Film still from Bishi feat. Tony Benn (Music), Matthew Hardern (Video): «Look the Other Way» (Great Britain 2015)

[TB]: How is the project with Bishi linked to your ideas?
[MH]: Bishi came up with the line «I’m Indian in skin and English of heart». I thought, wow. She has guts to make such a blatant statement in a culturally «delicate» environment. My clubs have always acted as beacons for the dispossessed, the unwanted outcasts in society. I had wanted to work with immigrants for a long time because multiculturalism is a reality in the modern world. Yet, in Europe people of color are still outsiders in predominately white environments.

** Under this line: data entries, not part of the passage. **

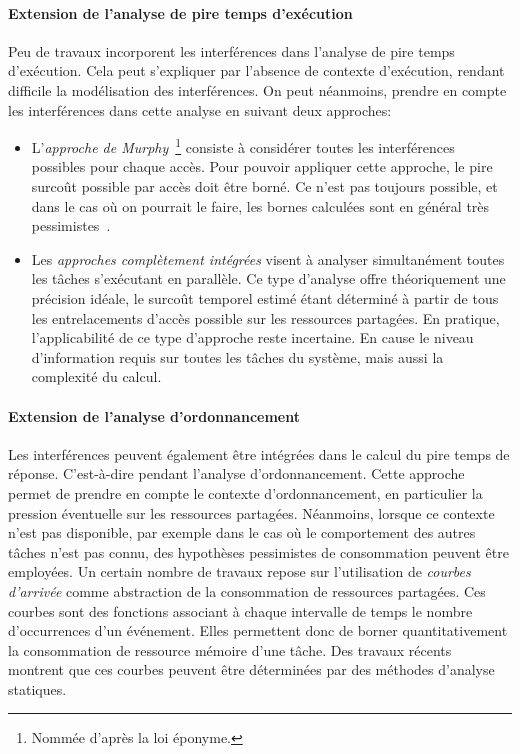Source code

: \paragraph{Extension de l'analyse de pire temps d'exécution}
Peu de travaux incorporent les interférences dans l'analyse de pire temps d'exécution. 
Cela peut s'expliquer par l'absence de contexte d'exécution, rendant difficile la modélisation des interférences.
On peut néanmoins, prendre en compte les interférences dans cette analyse en suivant deux approches:
\begin{itemize}
	\item L'\emph{approche de Murphy}~\cite{abel2013impact}\footnote{Nommée d'après la loi éponyme.} consiste à considérer toutes les interférences possibles pour chaque accès.
	Pour pouvoir appliquer cette approche, le pire surcoût possible par accès doit être borné.
	Ce n'est pas toujours possible, et dans le cas où on pourrait le faire, les bornes calculées sont en général très pessimistes~\cite{perret2016predictable,nowotsch2014multi}.

	\item Les \emph{approches complètement intégrées} visent à analyser simultanément toutes les tâches s'exécutant en parallèle.
	Ce type d'analyse offre théoriquement une précision idéale, le surcoût temporel estimé étant déterminé à partir de tous les entrelacements d'accès possible sur les ressources partagées.
	En pratique, l'applicabilité de ce type d'approche reste incertaine.
	En cause le niveau d'information requis sur toutes les tâches du système, mais aussi la complexité du calcul.
\end{itemize}

\paragraph{Extension de l'analyse d'ordonnancement}
Les interférences peuvent également être intégrées dans le calcul du pire temps de réponse.
C'est-à-dire pendant l'analyse d'ordonnancement.
Cette approche permet de prendre en compte le contexte d'ordonnancement, en particulier la pression éventuelle sur les ressources partagées.
Néanmoins, lorsque ce contexte n'est pas disponible, par exemple dans le cas où le comportement des autres tâches n'est pas connu, des hypothèses pessimistes de consommation peuvent être employées.
Un certain nombre de travaux repose sur l'utilisation de \emph{courbes d'arrivée} comme abstraction de la consommation de ressources partagées.
Ces courbes sont des fonctions associant à chaque intervalle de temps le nombre d'occurrences d'un événement.
Elles permettent donc de borner quantitativement la consommation de ressource mémoire d'une tâche.
Des travaux récents~\cite{oehlert2018compiler} montrent que ces courbes peuvent être déterminées par des méthodes d'analyse statiques.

[TB]: What is to you the revolutionary aspect of the project with Bishi?
[MH]: There is a lot of hypocrisy and taboo in Britain when dealing with multiculturalism and race. In our video «One Nation (under CCTV)» Bishi reclaims the street. She is a strong Anglo-Asian woman who wants to be seen and heard challenging mainstream British ideas and establishment. The work with Bishi is about opening a debate without delicacy. For example, we declined to be part of a campaign called Love Music, Hate Racism because we thought it was backward and idiotic. Racism is not only a black and white issue – it’s more complex. Bishi provoked them simply by stating that she had experience of Jamaicans being racists towards Indians. The «all white» organization couldn’t grasp this and started to call us fascists, which was hilarious. But, as we don’t like to disapoint we said: «Yes, obviously we are fascists, so we will not be dancing under a banner that says ‹Hate›.»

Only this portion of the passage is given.